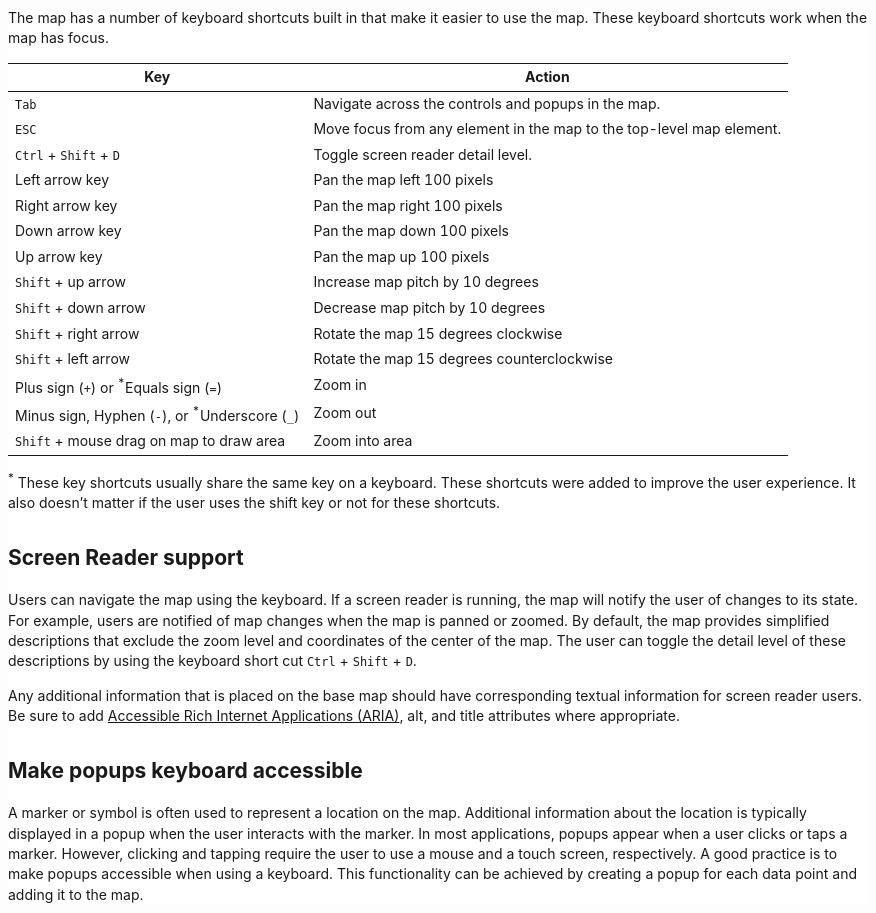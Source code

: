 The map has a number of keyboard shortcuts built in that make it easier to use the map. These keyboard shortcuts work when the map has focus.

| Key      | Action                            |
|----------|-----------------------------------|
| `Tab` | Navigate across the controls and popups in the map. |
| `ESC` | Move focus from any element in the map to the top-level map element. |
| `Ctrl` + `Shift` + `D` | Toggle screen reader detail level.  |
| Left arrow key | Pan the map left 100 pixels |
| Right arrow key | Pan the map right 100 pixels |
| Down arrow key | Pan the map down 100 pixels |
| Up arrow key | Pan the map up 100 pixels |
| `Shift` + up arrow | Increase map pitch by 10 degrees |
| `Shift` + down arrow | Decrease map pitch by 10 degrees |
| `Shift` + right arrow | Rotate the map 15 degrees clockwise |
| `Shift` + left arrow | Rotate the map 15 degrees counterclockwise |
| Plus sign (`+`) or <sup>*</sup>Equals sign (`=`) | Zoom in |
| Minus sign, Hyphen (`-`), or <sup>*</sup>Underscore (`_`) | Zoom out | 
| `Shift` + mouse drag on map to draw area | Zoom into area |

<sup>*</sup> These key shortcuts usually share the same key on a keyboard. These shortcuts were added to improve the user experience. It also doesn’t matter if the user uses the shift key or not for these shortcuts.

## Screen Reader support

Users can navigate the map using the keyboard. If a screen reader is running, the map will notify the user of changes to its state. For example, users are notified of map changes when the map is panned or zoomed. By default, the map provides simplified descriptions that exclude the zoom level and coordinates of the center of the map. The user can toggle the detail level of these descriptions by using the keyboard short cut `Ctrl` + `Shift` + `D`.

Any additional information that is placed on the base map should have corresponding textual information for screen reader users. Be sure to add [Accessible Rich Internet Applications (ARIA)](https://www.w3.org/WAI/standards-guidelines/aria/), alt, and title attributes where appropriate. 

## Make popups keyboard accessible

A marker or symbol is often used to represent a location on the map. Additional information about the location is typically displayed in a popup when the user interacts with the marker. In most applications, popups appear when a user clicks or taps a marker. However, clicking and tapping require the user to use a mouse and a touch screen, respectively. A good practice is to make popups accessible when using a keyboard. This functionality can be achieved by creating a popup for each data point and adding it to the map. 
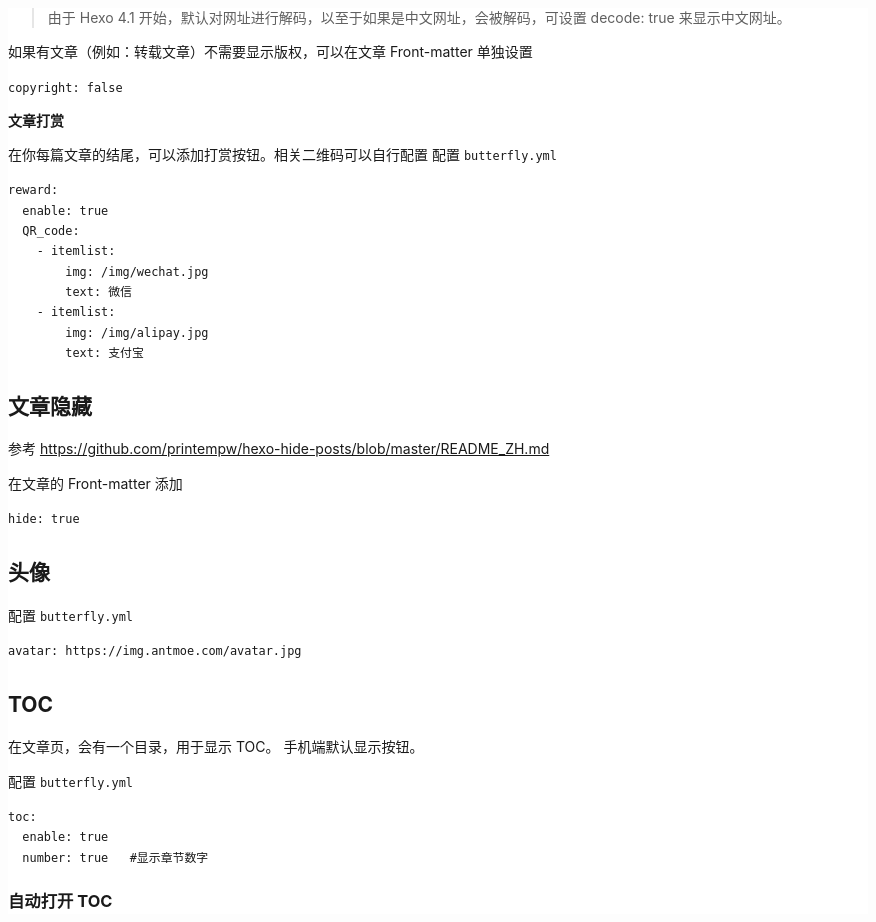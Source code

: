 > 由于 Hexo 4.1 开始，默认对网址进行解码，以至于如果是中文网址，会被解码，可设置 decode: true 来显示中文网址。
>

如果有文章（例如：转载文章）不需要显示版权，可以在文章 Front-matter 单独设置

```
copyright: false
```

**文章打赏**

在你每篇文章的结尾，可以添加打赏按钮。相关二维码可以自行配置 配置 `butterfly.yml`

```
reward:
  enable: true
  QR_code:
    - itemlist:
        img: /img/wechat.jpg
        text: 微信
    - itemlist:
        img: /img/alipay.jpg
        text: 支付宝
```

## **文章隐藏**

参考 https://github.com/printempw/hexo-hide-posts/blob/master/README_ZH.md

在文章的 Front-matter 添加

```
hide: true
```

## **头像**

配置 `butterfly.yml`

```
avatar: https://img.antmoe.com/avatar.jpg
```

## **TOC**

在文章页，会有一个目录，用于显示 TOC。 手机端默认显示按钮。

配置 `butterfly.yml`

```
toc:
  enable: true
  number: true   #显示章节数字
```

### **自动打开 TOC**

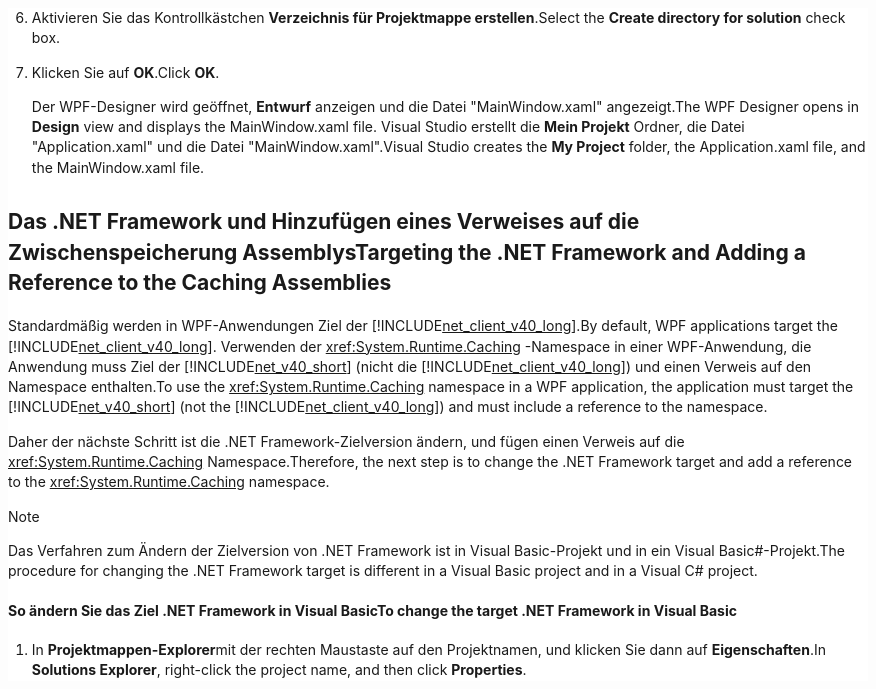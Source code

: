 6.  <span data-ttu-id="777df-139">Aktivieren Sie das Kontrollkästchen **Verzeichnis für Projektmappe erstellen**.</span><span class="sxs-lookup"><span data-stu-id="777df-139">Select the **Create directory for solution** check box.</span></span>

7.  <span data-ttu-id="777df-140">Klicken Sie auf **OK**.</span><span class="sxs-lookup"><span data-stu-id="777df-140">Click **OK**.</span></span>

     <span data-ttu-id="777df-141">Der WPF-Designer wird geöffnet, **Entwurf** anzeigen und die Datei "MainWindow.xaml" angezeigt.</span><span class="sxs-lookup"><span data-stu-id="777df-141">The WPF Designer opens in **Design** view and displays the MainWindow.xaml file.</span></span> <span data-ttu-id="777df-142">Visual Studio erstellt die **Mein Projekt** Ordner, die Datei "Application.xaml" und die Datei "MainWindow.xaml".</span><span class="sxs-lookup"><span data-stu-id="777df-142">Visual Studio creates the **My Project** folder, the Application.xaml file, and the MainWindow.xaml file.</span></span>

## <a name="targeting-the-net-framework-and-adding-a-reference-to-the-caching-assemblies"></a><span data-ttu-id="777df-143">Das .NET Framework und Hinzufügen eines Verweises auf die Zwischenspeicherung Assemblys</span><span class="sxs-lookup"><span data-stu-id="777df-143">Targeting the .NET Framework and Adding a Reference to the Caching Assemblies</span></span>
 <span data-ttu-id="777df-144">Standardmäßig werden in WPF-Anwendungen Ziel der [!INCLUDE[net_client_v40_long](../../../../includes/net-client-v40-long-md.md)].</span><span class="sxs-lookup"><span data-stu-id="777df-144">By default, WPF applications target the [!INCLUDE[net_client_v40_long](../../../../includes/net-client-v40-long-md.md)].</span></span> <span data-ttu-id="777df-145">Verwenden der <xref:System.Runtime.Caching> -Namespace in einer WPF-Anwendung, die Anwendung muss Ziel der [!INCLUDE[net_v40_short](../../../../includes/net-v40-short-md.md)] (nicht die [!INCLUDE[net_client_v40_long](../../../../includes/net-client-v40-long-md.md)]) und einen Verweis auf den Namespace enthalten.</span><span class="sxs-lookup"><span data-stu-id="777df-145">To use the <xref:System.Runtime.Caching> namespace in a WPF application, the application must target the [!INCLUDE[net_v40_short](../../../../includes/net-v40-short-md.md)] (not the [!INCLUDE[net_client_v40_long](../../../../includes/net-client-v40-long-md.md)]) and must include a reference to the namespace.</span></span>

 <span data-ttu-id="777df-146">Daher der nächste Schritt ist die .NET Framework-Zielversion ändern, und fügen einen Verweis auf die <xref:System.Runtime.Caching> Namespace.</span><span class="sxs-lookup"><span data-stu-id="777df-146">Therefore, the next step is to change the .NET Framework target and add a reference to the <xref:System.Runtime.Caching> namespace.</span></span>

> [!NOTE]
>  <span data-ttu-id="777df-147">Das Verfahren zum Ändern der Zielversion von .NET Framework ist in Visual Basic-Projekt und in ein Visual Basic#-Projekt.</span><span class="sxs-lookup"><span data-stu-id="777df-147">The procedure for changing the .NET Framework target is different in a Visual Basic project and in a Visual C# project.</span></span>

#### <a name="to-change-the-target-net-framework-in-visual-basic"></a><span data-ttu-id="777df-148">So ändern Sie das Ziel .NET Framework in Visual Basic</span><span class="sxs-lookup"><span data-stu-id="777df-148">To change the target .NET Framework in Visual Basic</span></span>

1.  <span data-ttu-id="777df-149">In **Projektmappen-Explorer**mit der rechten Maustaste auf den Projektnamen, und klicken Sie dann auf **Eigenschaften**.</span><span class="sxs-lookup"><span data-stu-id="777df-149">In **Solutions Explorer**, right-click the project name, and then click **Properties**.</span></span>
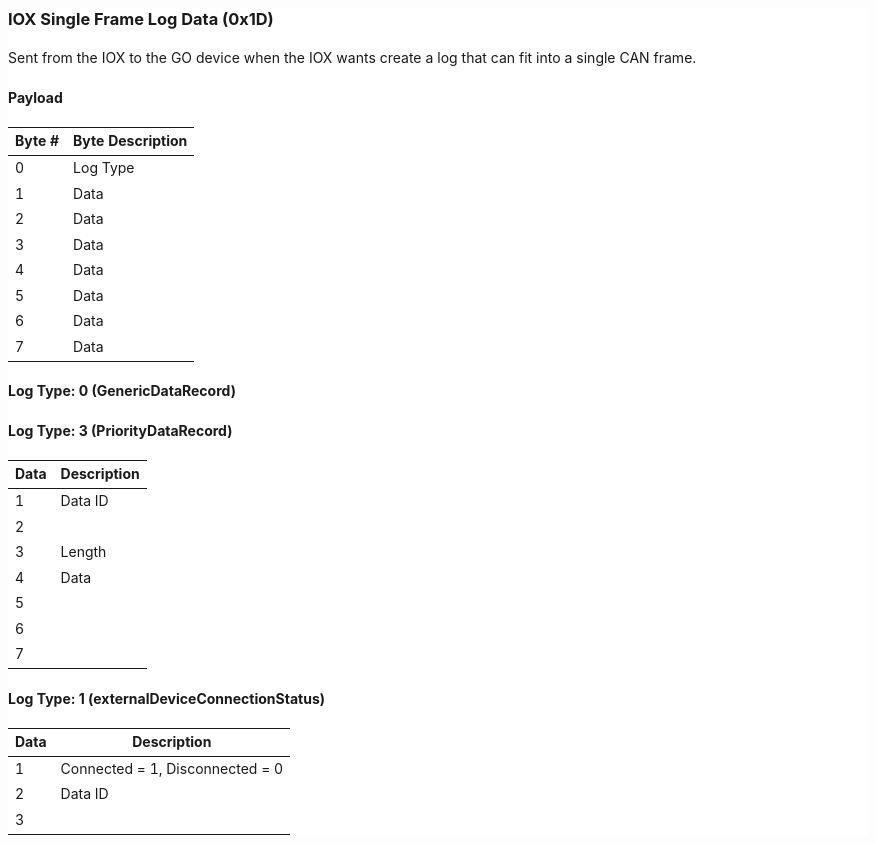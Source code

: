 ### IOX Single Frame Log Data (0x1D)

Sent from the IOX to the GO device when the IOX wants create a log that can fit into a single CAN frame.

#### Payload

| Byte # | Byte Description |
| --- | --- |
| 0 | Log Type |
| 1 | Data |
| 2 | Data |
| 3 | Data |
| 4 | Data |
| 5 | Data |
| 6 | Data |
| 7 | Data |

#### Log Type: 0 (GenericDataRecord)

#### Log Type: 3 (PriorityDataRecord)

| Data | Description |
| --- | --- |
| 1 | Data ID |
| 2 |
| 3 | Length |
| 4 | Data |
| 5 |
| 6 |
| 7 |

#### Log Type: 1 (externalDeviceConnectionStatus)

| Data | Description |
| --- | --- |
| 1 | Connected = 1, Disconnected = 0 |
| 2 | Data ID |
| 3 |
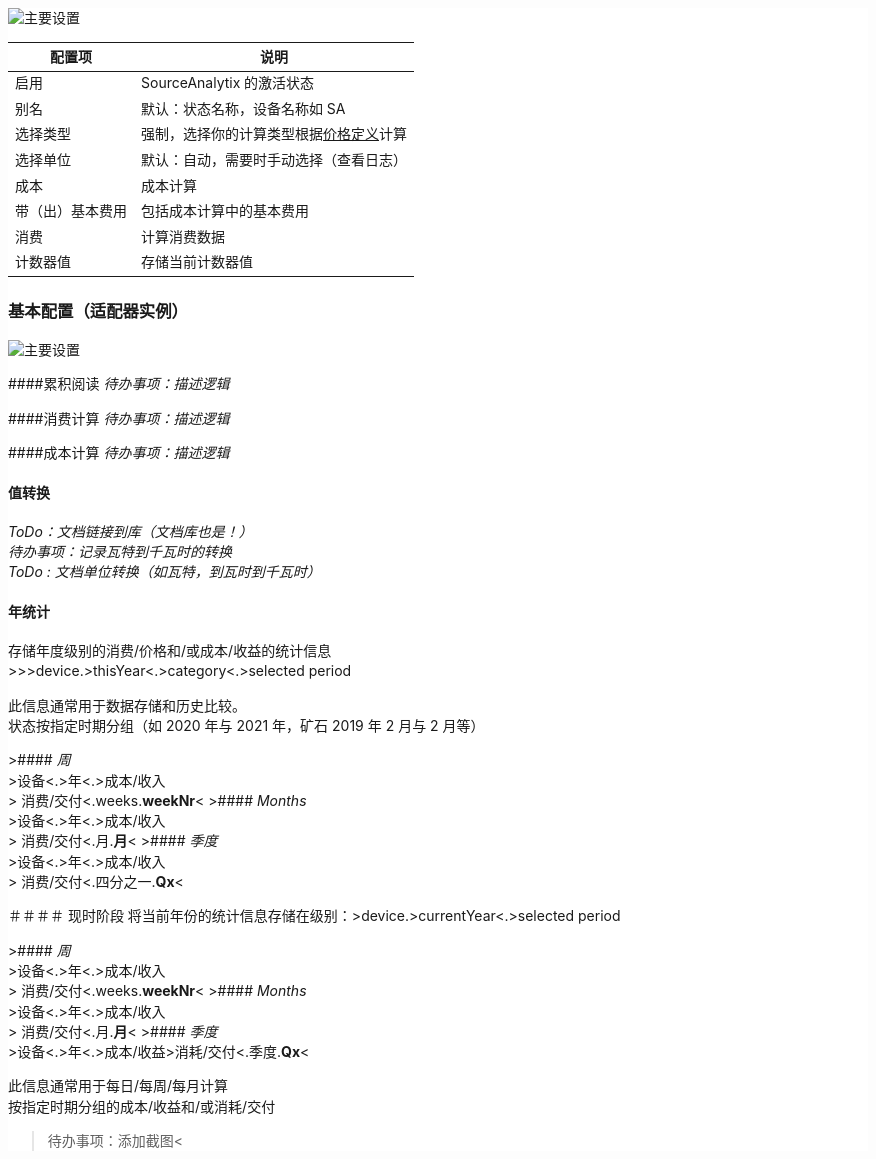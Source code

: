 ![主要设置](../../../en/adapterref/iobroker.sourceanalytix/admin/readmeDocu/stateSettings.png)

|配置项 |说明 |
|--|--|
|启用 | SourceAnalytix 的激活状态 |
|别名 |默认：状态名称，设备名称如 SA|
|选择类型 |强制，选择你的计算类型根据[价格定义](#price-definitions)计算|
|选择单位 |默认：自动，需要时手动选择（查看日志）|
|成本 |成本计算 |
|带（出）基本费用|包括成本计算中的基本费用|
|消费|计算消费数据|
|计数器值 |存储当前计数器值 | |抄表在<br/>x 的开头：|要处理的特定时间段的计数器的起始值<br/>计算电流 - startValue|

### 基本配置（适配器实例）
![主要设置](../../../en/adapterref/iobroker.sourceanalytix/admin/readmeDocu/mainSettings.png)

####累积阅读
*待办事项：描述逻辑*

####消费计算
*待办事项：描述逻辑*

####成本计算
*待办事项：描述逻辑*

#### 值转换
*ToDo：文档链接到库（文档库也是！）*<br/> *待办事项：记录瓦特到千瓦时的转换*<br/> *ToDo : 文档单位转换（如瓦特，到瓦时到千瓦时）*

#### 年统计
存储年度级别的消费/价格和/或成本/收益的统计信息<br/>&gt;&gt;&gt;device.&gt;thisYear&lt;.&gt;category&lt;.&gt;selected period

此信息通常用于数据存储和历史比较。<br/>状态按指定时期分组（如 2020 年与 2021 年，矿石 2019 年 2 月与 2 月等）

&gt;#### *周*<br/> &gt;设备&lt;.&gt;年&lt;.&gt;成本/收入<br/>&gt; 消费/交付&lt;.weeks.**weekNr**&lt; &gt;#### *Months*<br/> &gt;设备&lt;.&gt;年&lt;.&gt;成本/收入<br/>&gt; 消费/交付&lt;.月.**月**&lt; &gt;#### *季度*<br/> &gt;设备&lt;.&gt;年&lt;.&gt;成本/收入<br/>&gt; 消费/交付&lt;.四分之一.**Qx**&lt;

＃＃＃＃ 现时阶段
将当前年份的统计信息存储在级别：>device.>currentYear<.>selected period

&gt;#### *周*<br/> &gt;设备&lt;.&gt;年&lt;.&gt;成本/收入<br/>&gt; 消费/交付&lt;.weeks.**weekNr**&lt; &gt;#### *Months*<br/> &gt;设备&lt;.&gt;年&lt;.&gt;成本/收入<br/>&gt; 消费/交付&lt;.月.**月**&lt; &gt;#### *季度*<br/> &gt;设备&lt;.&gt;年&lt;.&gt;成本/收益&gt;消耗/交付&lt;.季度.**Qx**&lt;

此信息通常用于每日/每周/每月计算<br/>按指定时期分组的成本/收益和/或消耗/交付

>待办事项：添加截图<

# # #

**Problem description**
Work out how many lines in the entries hold the string "left". Your answer should consist solely of that number.

**Solution for this task**
2